Pictures paired with source code
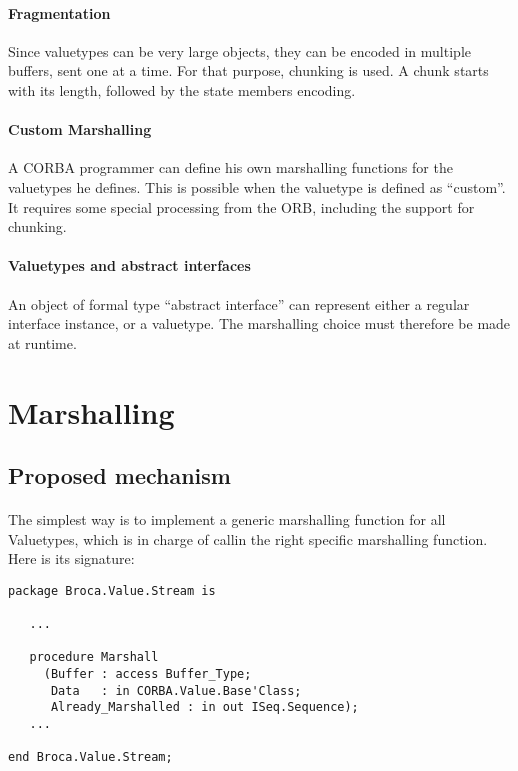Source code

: \paragraph{Fragmentation}Since valuetypes can be very large objects,
they can be encoded in multiple buffers, sent one at a time. For that
purpose, chunking is used. A chunk starts with its length, followed by
the state members encoding.

\paragraph{Custom Marshalling}A CORBA programmer can define his own
marshalling functions for the valuetypes he defines. This is possible
when the valuetype is defined as ``custom''. It requires some
special processing from the ORB, including the support for chunking.

\paragraph{Valuetypes and abstract interfaces}An object of formal type
``abstract interface'' can represent either a regular interface
instance, or a valuetype. The marshalling choice must therefore be
made at runtime.

\section{Marshalling}

\subsection{Proposed mechanism}

\paragraph{}The simplest way is to implement a generic marshalling
function for all Valuetypes, which is in charge of callin the right
specific marshalling function. Here is its signature:

\begin{verbatim}
package Broca.Value.Stream is

   ...

   procedure Marshall
     (Buffer : access Buffer_Type;
      Data   : in CORBA.Value.Base'Class;
      Already_Marshalled : in out ISeq.Sequence);
   ...

end Broca.Value.Stream;
\end{verbatim}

What is needed
The word "CORBA" appears in some of the lines above. Copy those lines.

Task output
\paragraph{Custom Marshalling}A CORBA programmer can define his own
      Data   : in CORBA.Value.Base'Class;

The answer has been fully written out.